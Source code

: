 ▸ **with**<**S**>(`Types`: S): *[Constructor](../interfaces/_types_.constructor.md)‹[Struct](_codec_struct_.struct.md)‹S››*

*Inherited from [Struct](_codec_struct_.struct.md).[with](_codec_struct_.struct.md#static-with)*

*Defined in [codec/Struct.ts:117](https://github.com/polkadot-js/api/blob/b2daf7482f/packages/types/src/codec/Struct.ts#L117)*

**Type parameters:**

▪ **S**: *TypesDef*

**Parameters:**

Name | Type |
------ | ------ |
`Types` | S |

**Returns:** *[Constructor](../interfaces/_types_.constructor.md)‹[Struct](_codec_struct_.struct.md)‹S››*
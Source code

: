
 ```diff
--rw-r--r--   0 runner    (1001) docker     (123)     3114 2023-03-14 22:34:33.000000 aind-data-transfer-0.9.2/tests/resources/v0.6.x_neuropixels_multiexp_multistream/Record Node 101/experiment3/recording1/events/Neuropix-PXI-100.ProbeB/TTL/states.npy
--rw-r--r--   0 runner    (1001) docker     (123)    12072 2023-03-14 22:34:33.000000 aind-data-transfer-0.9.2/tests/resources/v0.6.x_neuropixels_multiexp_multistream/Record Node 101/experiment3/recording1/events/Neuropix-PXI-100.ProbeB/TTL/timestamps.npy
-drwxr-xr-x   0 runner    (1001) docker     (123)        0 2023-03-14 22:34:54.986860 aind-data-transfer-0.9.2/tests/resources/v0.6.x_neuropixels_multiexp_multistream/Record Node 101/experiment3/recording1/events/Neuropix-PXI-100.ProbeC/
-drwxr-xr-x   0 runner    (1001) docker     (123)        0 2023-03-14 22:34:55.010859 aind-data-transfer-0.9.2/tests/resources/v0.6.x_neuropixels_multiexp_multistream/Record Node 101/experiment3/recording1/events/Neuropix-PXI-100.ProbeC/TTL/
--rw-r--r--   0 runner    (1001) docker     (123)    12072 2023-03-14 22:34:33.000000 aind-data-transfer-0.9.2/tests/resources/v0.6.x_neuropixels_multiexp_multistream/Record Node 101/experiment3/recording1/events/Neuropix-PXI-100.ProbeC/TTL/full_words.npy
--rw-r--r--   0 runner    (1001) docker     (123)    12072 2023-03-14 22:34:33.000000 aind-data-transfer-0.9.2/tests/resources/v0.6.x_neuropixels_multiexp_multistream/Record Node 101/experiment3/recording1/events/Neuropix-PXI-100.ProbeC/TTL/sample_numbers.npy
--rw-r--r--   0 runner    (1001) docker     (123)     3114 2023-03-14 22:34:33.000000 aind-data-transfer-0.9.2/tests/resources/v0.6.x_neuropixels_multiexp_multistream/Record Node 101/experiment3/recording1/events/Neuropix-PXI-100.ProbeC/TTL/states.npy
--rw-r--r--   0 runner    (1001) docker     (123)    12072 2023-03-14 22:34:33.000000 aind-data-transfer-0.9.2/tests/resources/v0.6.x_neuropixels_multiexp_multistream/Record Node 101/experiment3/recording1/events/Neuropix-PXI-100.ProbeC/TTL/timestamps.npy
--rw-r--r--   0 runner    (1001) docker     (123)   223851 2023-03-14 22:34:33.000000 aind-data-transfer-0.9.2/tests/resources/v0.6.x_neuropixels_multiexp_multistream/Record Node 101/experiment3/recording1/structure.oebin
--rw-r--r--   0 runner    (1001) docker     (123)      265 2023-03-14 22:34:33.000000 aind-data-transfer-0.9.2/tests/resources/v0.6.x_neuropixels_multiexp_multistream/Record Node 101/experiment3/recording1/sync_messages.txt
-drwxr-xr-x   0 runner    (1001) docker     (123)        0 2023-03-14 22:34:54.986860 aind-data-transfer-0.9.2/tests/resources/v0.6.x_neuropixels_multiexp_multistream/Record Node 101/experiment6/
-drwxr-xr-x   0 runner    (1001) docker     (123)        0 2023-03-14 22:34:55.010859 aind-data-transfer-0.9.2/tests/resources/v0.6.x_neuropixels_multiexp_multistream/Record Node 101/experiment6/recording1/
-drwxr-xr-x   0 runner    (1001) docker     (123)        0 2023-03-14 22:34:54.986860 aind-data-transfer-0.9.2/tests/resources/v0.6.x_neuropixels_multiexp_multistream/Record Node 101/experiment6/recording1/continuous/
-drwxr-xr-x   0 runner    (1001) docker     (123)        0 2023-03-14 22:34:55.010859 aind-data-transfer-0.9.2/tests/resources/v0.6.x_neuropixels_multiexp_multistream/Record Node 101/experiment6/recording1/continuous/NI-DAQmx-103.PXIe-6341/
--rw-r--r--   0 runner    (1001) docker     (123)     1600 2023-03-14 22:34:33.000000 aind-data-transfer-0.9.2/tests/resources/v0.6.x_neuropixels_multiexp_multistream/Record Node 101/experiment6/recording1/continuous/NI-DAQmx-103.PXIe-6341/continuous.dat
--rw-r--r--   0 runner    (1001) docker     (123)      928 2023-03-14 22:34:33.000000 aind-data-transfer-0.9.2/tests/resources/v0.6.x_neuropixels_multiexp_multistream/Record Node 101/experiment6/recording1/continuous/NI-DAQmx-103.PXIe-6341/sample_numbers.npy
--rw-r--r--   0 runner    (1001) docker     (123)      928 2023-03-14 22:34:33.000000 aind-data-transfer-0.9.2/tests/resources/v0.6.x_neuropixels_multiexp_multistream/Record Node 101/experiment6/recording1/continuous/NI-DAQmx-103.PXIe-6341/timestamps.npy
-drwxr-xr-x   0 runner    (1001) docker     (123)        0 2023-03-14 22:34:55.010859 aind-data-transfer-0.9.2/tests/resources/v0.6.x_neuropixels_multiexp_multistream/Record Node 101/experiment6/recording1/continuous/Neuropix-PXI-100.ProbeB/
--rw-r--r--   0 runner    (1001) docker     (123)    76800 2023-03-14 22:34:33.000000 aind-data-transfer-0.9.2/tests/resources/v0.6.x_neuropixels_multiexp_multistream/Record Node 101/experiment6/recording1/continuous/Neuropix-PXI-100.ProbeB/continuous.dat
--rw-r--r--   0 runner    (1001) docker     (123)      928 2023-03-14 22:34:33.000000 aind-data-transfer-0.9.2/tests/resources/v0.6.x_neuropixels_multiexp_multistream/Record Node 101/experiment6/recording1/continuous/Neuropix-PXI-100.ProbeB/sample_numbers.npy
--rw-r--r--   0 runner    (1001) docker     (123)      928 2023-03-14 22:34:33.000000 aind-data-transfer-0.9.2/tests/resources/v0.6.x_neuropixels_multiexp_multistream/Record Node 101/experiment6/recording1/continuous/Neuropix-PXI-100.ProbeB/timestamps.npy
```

• • •

Check every line above for the string "with" and copy those that have it.

_WRITTEN SOLUTION_
: ▸ **with**<**S**>(`Types`: S): *[Constructor](../interfaces/_types_.constructor.md)‹[Struct](_codec_struct_.struct.md)‹S››*
*Inherited from [Struct](_codec_struct_.struct.md).[with](_codec_struct_.struct.md#static-with)*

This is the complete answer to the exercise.